**EXERCISE GOAL:** Please repeat the records exactly, keeping the pictures out.

(Saved entries)
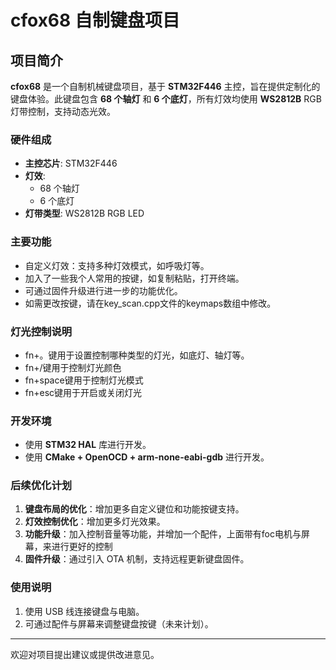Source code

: # cfox68 自制键盘项目

## 项目简介

**cfox68** 是一个自制机械键盘项目，基于 **STM32F446** 主控，旨在提供定制化的键盘体验。此键盘包含 **68 个轴灯** 和 **6 个底灯**，所有灯效均使用 **WS2812B** RGB 灯带控制，支持动态光效。

### 硬件组成

- **主控芯片**: STM32F446
- **灯效**: 
  - 68 个轴灯
  - 6 个底灯
- **灯带类型**: WS2812B RGB LED

### 主要功能

- 自定义灯效：支持多种灯效模式，如呼吸灯等。
- 加入了一些我个人常用的按键，如复制粘贴，打开终端。
- 可通过固件升级进行进一步的功能优化。
- 如需更改按键，请在key_scan.cpp文件的keymaps数组中修改。

### 灯光控制说明

- fn+。键用于设置控制哪种类型的灯光，如底灯、轴灯等。
- fn+/键用于控制灯光颜色
- fn+space键用于控制灯光模式
- fn+esc键用于开启或关闭灯光

### 开发环境

- 使用 **STM32 HAL** 库进行开发。
- 使用 **CMake + OpenOCD + arm-none-eabi-gdb** 进行开发。

### 后续优化计划

1. **键盘布局的优化**：增加更多自定义键位和功能按键支持。
2. **灯效控制优化**：增加更多灯光效果。
3. **功能升级**：加入控制音量等功能，并增加一个配件，上面带有foc电机与屏幕，来进行更好的控制
4. **固件升级**：通过引入 OTA 机制，支持远程更新键盘固件。

### 使用说明

1. 使用 USB 线连接键盘与电脑。
2. 可通过配件与屏幕来调整键盘按键（未来计划）。

---

欢迎对项目提出建议或提供改进意见。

**TASK OUTPUT:**
Source code

: # cfox68 自制键盘项目

## 项目简介

**cfox68** 是一个自制机械键盘项目，基于 **STM32F446** 主控，旨在提供定制化的键盘体验。此键盘包含 **68 个轴灯** 和 **6 个底灯**，所有灯效均使用 **WS2812B** RGB 灯带控制，支持动态光效。

### 硬件组成

- **主控芯片**: STM32F446
- **灯效**: 
  - 68 个轴灯
  - 6 个底灯
- **灯带类型**: WS2812B RGB LED

### 主要功能

- 自定义灯效：支持多种灯效模式，如呼吸灯等。
- 加入了一些我个人常用的按键，如复制粘贴，打开终端。
- 可通过固件升级进行进一步的功能优化。
- 如需更改按键，请在key_scan.cpp文件的keymaps数组中修改。

### 灯光控制说明

- fn+。键用于设置控制哪种类型的灯光，如底灯、轴灯等。
- fn+/键用于控制灯光颜色
- fn+space键用于控制灯光模式
- fn+esc键用于开启或关闭灯光

### 开发环境

- 使用 **STM32 HAL** 库进行开发。
- 使用 **CMake + OpenOCD + arm-none-eabi-gdb** 进行开发。

### 后续优化计划

1. **键盘布局的优化**：增加更多自定义键位和功能按键支持。
2. **灯效控制优化**：增加更多灯光效果。
3. **功能升级**：加入控制音量等功能，并增加一个配件，上面带有foc电机与屏幕，来进行更好的控制
4. **固件升级**：通过引入 OTA 机制，支持远程更新键盘固件。

### 使用说明

1. 使用 USB 线连接键盘与电脑。
2. 可通过配件与屏幕来调整键盘按键（未来计划）。

---

欢迎对项目提出建议或提供改进意见。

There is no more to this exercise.